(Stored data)
BEGIN
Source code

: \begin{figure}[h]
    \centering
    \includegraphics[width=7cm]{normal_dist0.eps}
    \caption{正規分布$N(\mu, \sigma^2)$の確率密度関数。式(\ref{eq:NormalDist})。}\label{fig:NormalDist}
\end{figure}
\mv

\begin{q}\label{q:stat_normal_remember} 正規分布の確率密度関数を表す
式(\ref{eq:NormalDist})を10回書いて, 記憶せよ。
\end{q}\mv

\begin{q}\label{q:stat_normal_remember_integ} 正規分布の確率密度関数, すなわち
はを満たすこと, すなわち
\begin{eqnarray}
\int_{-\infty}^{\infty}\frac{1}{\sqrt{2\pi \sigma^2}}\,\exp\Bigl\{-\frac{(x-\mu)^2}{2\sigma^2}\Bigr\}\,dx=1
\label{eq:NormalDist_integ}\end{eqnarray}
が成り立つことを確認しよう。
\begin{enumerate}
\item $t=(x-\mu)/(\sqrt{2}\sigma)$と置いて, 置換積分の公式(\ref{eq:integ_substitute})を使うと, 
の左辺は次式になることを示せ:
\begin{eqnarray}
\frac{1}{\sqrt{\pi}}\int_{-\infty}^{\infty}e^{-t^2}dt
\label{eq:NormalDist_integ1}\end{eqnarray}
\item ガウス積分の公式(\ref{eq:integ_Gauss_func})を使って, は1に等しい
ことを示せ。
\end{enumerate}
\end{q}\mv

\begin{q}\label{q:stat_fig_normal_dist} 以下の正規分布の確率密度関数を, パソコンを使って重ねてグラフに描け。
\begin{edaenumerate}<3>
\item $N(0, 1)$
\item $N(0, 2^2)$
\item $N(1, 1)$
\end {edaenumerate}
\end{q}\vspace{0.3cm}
END
### HOW TO COMPLETE THIS TASK:
Retype the data in full, and keep every line identical to the original.

### SOLUTION:
Source code

: \begin{figure}[h]
    \centering
    \includegraphics[width=7cm]{normal_dist0.eps}
    \caption{正規分布$N(\mu, \sigma^2)$の確率密度関数。式(\ref{eq:NormalDist})。}\label{fig:NormalDist}
\end{figure}
\mv

\begin{q}\label{q:stat_normal_remember} 正規分布の確率密度関数を表す
式(\ref{eq:NormalDist})を10回書いて, 記憶せよ。
\end{q}\mv

\begin{q}\label{q:stat_normal_remember_integ} 正規分布の確率密度関数, すなわち
はを満たすこと, すなわち
\begin{eqnarray}
\int_{-\infty}^{\infty}\frac{1}{\sqrt{2\pi \sigma^2}}\,\exp\Bigl\{-\frac{(x-\mu)^2}{2\sigma^2}\Bigr\}\,dx=1
\label{eq:NormalDist_integ}\end{eqnarray}
が成り立つことを確認しよう。
\begin{enumerate}
\item $t=(x-\mu)/(\sqrt{2}\sigma)$と置いて, 置換積分の公式(\ref{eq:integ_substitute})を使うと, 
の左辺は次式になることを示せ:
\begin{eqnarray}
\frac{1}{\sqrt{\pi}}\int_{-\infty}^{\infty}e^{-t^2}dt
\label{eq:NormalDist_integ1}\end{eqnarray}
\item ガウス積分の公式(\ref{eq:integ_Gauss_func})を使って, は1に等しい
ことを示せ。
\end{enumerate}
\end{q}\mv

\begin{q}\label{q:stat_fig_normal_dist} 以下の正規分布の確率密度関数を, パソコンを使って重ねてグラフに描け。
\begin{edaenumerate}<3>
\item $N(0, 1)$
\item $N(0, 2^2)$
\item $N(1, 1)$
\end {edaenumerate}
\end{q}\vspace{0.3cm}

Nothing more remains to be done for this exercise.